◆ SUPPLIED MATERIAL ◆
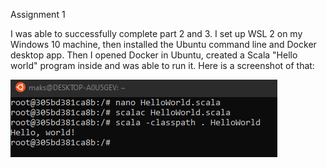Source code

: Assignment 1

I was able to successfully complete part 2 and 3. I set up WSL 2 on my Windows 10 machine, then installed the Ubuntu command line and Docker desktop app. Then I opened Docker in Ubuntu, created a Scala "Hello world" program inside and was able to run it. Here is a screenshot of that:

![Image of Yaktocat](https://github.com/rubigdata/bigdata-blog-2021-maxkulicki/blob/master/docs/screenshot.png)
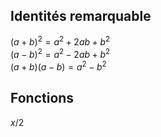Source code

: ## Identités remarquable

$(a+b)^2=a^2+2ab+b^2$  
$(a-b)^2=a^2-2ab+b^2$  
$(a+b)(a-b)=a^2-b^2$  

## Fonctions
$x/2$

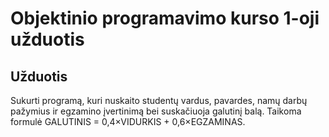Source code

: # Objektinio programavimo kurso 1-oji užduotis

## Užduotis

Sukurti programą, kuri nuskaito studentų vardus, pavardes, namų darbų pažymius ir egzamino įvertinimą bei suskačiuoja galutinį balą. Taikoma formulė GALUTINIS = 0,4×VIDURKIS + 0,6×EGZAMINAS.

◆ WHAT THE TASK REQUIRES ◆
Lines holding "screenshot" in the data above: copy each of them.

◆ SOLUTION TO THE PROBLEM ◆
I was able to successfully complete part 2 and 3. I set up WSL 2 on my Windows 10 machine, then installed the Ubuntu command line and Docker desktop app. Then I opened Docker in Ubuntu, created a Scala "Hello world" program inside and was able to run it. Here is a screenshot of that:
![Image of Yaktocat](https://github.com/rubigdata/bigdata-blog-2021-maxkulicki/blob/master/docs/screenshot.png)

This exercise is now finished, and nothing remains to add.